Per questo motivo, nel biennio 1989-1990 si decise di spargere 14900 tonnellate di calcare, un processo chiamato liming (dall'inglese limestone, “calcare”).
Il carbonato di calcio (CaCO3) contenuto nel calcare è solubile in acqua e in ambiente acido reagisce con gli ioni idrogeno presenti per formare acido carbonico, che si decompone velocemente in anidride carbonica (CO2) e acqua (H2O). Questa reazione permette di abbassare la concentrazione degli ioni idrogeno (che vengono consumati dalle reazioni con il carbonato) e quindi di aumentare il pH riportandolo ai valori pre-industriali: negli anni Duemila i valori di pH raggiunsero così i 6.8-6.9, ripristinando la natura neutra dello specchio d'acqua.
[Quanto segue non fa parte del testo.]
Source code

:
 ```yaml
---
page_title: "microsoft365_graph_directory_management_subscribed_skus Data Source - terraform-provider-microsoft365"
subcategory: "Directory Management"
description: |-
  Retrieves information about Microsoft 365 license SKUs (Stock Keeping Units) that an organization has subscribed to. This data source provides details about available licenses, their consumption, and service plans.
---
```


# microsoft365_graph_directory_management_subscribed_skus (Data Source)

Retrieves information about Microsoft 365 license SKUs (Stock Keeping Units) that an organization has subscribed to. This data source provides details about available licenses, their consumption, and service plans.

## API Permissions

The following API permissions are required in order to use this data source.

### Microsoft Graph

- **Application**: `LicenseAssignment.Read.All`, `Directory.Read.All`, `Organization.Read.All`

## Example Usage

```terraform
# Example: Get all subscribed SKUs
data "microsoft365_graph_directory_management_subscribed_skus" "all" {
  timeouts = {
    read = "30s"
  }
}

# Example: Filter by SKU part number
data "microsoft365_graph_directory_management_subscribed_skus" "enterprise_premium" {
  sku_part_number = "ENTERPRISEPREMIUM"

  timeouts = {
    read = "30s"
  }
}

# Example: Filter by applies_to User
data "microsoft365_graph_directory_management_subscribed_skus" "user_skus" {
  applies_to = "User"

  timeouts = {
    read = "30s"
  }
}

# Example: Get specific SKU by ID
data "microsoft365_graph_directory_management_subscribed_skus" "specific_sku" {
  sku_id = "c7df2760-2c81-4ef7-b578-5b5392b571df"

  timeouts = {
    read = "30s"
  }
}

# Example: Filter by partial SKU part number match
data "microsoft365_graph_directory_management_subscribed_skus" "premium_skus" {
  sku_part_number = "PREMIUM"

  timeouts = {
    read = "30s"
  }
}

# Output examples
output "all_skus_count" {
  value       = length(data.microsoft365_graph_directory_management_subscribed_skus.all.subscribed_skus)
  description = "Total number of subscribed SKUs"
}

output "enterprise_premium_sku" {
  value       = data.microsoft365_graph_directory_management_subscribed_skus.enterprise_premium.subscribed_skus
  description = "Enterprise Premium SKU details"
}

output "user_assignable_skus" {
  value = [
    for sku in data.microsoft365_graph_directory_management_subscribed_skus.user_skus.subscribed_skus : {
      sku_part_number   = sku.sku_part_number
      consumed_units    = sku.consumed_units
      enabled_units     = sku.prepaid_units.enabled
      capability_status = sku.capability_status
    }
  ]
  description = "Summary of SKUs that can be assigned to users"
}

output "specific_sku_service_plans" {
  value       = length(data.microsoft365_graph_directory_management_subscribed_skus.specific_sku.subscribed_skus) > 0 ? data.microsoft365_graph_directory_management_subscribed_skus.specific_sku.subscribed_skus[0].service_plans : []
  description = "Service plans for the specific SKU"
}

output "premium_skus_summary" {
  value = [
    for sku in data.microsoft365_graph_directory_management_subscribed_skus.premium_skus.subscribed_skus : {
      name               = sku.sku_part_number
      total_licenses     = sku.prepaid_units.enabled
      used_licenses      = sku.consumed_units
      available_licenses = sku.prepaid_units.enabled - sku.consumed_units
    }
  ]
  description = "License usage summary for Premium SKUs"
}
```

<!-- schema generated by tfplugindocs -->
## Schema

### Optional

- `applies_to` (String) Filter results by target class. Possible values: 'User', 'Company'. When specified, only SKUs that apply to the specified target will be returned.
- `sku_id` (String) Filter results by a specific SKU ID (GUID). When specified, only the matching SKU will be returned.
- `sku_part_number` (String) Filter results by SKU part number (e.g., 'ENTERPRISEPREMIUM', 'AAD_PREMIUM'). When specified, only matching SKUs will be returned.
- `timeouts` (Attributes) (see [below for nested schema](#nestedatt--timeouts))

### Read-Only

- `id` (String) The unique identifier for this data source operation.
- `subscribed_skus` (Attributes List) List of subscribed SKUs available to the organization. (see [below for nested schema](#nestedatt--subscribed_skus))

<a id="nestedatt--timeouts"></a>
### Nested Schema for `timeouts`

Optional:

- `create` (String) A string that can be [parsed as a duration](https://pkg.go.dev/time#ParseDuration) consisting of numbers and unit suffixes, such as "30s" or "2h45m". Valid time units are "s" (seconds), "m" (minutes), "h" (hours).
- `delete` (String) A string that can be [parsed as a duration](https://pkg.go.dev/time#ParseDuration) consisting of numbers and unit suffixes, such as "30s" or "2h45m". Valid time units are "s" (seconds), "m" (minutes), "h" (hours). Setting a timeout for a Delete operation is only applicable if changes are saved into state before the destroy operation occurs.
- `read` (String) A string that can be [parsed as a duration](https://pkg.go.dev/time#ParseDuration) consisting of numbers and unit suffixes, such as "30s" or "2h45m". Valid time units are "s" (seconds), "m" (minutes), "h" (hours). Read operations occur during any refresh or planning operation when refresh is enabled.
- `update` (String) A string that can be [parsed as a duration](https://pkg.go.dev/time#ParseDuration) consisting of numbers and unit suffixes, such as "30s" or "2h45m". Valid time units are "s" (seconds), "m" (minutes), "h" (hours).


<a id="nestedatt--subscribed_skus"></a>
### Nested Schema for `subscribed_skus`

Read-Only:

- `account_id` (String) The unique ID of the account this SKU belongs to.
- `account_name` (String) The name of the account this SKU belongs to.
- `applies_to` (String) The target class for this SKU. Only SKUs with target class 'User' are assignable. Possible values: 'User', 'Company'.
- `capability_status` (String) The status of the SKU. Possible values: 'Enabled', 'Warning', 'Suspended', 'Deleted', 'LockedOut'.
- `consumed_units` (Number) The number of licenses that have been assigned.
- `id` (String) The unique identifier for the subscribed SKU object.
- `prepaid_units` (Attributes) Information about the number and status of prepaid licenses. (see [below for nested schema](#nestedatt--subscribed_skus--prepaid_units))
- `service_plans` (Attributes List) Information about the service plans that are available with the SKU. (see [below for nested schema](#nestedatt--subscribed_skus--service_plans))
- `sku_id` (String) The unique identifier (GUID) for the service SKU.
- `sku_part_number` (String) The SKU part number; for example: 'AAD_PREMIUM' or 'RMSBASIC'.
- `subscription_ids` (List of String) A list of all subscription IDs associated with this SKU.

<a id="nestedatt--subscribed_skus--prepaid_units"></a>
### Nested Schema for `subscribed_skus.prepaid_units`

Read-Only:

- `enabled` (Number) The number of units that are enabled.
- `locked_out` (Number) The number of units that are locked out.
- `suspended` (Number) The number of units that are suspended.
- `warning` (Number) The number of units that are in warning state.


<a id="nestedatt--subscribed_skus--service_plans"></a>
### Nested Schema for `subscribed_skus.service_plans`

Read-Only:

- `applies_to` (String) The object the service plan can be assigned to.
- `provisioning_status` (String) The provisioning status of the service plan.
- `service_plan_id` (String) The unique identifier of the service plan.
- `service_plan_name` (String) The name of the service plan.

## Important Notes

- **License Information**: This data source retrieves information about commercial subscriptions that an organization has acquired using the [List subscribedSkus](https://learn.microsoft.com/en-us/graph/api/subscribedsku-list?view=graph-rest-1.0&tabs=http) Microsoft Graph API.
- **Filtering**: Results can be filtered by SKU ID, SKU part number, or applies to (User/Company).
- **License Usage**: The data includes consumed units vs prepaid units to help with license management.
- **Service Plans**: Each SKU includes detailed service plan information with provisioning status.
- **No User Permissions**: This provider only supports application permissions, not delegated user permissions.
Avendo eliminato gli scarichi incontrollati da industrie o abitazioni, l'ammonio residuo fu completamente consumato e questa variazione portò anche alla riduzione della concentrazione dei metalli sospesi in soluzione o disciolti nelle acque del lago, grazie all'aumento della precipitazione sui fondali.
Il successo dell'operazione e i ripopolamenti hanno riportato diverse specie ittiche al Lago d'Orta, e ne hanno anche permesso l'uso balneare favorendo l'afflusso turistico: come per l'area del lago Maggiore, anche il Cusio è diventata meta di vacanza per svizzeri, francesi e tedeschi.